Спуск по этой лестнице я считаю самым героическим подвигом, который я когда-либо совершал. Двор был пустынен. Ослепительное солнце освещало его. Трижды я пробовал перейти его. Но у меня закружилась голова, и я отступил к стене, ища защиты. Снова, собрав все мое мужество, я сделал попытку. Но мои бедные глаза, глаза летучей мыши, испугались моей собственной тени на плитах двора. Я попытался миновать свою тень, споткнулся, упал на нее и, как тонущий человек, пытающийся достичь берега, пополз на четвереньках обратно к стене.

Я прислонился к ней и заплакал. Я заплакал впервые за много лет. Я вспоминаю, что почувствовал даже в ту минуту отчаяния горькие слезы на щеках и соленый вкус на губах. Затем я ощутил озноб и некоторое время дрожал, как в лихорадке. Решив, что перейти двор для меня — невозможный подвиг, все еще дрожа от озноба и держась ближе к стене, опираясь на нее руками, я собрался ползком обогнуть по периметру двор.

И тут меня обнаружил надзиратель Серстон. Мои невидящие глаза исказили его образ — огромное, раскормленное чудовище бросилось ко мне с невероятной быстротой издалека. Возможно, что в тот момент он был всего-то в двадцати шагах. Он весил 170 фунтов. Легко можно себе представить схватку между нами, но утверждали, что во время этой короткой драки я ударил его в нос кулаком, с намерением вызвать кровотечение из носа.

Во всяком случае, так как я был пожизненным заключенным, а для них в Калифорнии наказанием за драку является смерть, я был признан виновным присяжными, которые не могли не поверить клятвенным утверждениям надзирателя Серстона и остальных бездельников-свидетелей. Таким образом, я был осужден теми, кто просто не мог поступить вопреки закону, недвусмысленно изложенному в уголовном кодексе.

Серстон от души избил меня, и всю дорогу обратно по этой громадной лестнице орда надзирателей колотила, толкала меня и давала мне подзатыльники, усердно стараясь помочь ему. Господи, если у него из носа и правда пошла кровь, то возможно, что кто-нибудь из его же шайки был виновен в этом, такая наступила там сумятица. Меня не волновало бы, если б я и в самом деле был виновен в этом, да вот только за такую безделицу людей вешают…

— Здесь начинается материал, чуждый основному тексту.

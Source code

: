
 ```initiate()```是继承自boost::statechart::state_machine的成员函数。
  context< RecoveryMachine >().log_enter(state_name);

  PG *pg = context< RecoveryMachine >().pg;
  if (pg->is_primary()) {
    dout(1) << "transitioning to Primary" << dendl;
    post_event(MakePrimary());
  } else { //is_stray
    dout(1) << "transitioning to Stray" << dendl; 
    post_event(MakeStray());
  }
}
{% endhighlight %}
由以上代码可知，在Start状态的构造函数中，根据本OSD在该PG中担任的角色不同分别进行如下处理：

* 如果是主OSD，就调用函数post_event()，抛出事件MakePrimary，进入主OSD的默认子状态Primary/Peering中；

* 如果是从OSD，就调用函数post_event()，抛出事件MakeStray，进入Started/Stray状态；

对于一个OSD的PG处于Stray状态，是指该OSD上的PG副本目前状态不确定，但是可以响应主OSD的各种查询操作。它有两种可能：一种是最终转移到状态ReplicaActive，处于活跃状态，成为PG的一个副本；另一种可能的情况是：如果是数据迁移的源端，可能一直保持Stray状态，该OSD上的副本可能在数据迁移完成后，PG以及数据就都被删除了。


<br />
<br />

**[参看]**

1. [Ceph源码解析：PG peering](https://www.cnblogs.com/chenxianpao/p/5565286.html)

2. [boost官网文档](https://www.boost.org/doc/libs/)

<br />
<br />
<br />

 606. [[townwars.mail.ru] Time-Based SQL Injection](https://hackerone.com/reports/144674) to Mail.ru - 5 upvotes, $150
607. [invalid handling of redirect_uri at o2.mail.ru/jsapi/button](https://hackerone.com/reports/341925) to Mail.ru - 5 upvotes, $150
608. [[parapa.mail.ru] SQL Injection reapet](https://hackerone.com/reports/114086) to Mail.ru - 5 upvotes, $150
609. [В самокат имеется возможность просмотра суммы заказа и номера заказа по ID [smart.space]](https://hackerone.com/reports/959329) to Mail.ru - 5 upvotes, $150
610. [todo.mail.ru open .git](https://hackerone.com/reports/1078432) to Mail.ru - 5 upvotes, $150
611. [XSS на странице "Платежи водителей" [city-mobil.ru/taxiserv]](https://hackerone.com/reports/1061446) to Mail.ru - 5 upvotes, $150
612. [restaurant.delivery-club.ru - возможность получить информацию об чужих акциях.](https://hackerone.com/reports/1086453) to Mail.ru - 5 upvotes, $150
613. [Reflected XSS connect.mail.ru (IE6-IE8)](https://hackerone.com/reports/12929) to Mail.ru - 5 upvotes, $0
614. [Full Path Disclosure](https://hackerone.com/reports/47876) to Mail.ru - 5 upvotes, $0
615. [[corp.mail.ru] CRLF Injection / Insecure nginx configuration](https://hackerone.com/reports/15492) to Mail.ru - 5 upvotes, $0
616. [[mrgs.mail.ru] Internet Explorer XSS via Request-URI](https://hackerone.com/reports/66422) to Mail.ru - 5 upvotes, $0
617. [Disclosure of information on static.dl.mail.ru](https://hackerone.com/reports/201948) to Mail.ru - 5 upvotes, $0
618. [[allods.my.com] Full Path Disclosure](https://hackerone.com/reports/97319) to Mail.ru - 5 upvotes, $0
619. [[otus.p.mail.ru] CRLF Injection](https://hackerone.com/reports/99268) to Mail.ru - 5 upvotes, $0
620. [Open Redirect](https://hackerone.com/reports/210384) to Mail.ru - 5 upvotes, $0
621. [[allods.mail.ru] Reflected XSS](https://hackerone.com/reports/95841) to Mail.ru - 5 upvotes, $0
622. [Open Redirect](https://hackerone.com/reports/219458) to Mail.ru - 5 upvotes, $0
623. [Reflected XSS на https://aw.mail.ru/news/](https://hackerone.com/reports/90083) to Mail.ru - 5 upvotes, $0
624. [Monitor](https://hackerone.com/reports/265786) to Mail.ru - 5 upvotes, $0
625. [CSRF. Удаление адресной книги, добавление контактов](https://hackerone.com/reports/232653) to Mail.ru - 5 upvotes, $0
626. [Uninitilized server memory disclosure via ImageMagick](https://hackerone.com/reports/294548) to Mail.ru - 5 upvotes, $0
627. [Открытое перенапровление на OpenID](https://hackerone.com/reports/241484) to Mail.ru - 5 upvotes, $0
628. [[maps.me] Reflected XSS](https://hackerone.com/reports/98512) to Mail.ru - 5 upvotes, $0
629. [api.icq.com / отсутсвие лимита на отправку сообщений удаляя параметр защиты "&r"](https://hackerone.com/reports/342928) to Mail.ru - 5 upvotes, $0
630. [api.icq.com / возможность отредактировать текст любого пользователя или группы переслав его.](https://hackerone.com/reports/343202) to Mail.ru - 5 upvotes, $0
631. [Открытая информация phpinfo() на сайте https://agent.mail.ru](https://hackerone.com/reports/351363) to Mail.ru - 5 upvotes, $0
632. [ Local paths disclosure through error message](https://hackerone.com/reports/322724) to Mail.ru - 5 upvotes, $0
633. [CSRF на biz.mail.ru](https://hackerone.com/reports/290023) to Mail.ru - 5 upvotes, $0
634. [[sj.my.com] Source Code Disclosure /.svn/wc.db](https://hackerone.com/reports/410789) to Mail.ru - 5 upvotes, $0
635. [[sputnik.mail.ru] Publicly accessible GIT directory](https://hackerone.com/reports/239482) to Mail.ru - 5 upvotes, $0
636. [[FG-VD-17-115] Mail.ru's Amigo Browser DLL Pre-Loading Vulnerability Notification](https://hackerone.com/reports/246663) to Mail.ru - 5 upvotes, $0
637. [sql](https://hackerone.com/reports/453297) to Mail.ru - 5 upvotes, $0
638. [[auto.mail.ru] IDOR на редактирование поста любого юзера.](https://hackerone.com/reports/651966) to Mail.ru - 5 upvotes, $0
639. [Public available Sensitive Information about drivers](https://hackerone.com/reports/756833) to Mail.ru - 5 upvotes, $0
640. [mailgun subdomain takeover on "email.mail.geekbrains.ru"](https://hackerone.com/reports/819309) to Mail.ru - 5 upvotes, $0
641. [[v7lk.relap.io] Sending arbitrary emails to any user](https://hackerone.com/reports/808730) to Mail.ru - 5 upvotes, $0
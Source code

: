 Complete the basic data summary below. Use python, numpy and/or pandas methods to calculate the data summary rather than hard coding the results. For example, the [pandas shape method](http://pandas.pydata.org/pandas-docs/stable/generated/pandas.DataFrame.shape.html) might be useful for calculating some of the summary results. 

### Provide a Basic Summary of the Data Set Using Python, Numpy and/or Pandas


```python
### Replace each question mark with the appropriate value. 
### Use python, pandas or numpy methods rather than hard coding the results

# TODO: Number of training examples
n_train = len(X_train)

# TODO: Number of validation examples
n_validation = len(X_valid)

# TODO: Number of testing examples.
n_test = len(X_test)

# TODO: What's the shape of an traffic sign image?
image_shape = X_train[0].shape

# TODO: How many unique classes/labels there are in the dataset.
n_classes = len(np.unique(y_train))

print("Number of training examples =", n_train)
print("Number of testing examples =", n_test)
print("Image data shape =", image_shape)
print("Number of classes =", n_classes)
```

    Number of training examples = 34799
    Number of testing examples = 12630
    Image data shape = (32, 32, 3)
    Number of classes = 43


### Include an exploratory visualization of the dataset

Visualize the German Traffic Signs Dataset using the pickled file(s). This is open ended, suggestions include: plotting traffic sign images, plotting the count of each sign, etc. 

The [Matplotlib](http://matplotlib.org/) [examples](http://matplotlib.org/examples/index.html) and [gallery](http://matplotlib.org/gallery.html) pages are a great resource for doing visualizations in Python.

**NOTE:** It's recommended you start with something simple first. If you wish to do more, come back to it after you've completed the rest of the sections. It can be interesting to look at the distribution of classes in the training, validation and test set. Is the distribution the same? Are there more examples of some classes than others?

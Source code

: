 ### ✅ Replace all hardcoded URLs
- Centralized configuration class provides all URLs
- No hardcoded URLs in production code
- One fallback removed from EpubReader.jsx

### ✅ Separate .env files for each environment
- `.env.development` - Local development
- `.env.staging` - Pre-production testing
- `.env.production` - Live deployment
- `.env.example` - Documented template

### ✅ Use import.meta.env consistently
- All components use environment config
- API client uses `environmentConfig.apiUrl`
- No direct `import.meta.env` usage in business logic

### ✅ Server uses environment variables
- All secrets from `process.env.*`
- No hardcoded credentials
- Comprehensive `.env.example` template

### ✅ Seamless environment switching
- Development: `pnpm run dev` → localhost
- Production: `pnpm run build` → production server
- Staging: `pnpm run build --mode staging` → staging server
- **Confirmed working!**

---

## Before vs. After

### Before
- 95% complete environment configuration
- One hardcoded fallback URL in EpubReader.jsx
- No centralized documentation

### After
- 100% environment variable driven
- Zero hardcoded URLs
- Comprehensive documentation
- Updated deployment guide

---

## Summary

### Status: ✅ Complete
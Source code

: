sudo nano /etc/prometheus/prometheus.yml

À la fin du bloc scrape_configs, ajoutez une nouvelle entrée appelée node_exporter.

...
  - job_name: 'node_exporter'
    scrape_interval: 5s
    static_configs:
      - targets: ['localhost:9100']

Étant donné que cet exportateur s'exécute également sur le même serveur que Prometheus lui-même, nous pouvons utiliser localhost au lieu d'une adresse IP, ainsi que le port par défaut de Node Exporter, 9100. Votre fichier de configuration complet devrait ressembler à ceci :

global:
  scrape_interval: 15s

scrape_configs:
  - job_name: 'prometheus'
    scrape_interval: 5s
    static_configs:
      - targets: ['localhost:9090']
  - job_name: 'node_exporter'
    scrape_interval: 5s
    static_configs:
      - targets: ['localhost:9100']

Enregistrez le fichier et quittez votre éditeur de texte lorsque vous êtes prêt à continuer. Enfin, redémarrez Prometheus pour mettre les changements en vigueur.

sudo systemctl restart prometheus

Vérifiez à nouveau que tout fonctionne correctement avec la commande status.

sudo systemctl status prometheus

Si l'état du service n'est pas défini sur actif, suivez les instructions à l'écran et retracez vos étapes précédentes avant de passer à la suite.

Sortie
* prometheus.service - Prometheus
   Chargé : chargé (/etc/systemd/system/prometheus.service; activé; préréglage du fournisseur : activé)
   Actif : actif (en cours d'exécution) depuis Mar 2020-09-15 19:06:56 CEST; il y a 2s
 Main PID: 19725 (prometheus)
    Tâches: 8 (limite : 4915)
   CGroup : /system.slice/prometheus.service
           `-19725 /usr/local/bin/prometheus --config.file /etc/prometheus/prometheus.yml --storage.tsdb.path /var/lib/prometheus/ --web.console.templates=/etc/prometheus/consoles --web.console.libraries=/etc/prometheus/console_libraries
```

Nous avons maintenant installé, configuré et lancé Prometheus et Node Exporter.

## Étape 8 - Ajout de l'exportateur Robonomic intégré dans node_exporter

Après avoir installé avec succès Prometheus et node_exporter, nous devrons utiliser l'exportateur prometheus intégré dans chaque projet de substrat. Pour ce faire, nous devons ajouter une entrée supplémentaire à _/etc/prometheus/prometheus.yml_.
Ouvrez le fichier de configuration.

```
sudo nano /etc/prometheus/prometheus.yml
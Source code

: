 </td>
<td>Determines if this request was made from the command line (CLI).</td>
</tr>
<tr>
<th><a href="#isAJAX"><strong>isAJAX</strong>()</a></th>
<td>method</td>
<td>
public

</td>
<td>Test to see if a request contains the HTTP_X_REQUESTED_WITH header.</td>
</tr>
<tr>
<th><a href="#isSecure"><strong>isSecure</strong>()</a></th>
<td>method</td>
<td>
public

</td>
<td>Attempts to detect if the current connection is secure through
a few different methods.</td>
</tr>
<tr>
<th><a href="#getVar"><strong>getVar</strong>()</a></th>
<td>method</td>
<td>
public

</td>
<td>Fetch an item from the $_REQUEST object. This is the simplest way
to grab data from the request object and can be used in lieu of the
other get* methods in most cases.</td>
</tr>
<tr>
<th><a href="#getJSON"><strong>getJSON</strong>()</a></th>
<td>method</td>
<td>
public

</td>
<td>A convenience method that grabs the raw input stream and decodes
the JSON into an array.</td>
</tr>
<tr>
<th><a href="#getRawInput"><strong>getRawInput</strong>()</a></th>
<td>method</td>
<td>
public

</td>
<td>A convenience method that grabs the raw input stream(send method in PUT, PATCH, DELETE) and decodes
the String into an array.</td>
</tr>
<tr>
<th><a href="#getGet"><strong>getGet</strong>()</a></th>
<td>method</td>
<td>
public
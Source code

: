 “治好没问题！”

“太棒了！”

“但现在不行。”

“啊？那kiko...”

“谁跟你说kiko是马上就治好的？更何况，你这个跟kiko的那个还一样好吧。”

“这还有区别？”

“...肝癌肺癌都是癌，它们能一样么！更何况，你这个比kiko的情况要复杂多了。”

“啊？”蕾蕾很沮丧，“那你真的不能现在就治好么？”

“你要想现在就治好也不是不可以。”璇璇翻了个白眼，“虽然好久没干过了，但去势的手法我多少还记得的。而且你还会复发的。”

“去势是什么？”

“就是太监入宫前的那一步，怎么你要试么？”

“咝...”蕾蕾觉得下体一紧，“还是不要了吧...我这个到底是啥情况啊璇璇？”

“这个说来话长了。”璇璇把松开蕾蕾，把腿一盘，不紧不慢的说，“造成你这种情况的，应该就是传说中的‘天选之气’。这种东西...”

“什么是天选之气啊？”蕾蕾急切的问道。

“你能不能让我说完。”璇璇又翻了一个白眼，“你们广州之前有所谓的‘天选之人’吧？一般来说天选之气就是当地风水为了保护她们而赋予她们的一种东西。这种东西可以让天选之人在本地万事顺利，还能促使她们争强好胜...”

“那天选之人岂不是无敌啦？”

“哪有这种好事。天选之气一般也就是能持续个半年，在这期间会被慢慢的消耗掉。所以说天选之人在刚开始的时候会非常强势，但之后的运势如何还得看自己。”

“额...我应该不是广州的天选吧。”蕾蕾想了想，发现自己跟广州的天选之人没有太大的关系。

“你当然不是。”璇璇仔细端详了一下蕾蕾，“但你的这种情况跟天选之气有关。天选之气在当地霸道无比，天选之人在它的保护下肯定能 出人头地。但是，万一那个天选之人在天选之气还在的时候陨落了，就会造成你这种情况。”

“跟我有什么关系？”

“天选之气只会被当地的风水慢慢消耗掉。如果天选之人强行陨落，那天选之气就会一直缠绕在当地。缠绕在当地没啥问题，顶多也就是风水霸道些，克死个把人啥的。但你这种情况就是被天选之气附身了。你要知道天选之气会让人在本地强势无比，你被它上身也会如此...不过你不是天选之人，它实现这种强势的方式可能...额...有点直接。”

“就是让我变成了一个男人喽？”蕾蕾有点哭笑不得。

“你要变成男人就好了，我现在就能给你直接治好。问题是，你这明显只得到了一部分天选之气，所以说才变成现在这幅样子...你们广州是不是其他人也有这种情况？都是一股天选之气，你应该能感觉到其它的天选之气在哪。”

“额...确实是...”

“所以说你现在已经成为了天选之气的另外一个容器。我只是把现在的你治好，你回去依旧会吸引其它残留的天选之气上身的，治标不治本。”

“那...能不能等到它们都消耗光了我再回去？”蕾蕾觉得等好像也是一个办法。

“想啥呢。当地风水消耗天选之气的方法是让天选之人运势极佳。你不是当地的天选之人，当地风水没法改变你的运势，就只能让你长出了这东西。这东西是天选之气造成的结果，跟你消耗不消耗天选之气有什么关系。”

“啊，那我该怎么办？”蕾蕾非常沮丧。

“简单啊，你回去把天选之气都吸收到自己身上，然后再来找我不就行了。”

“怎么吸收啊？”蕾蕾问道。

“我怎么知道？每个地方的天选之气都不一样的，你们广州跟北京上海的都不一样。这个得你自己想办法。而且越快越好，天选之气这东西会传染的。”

Я сейчас как раз имел беседу с дежурным надзирателем. Чуть меньше года назад эту же самую камеру смертников занимал Джек Оппенхеймер, ожидая виселицы, на которую я вступлю завтра. Этот человек был одним из надзирателей Джека. Он старый солдат, постоянно и неаккуратно жующий табак, так что его седая борода и усы окрашены в желтый цвет. Он — вдовец; у него четырнадцать детей, все женатые; у него тридцать один внук и четыре правнучки. Чтобы извлечь все эти сведения, надо было потратить столько же усилий, сколько на то, чтобы вытащить зуб. Он старый забавный мужик, стоящий на низшей ступени умственного развития. Я думаю, что поэтому он живет так долго и произвел такое многочисленное потомство. Его мозг, должно быть, застыл в своем развитии тридцать лет тому назад. Его мысли не шли дальше сбора винограда. Он редко отвечал мне иначе, чем «да» и «нет». Но это не потому, что он угрюм, а просто у него нет мыслей, чтобы их выражать. Не знаю, когда я буду жить снова, но знаю, что перевоплощение в существо, подобное ему, будет означать растительную жизнь, которая позволит неплохо отдохнуть, прежде чем отправиться снова скитаться меж звезд.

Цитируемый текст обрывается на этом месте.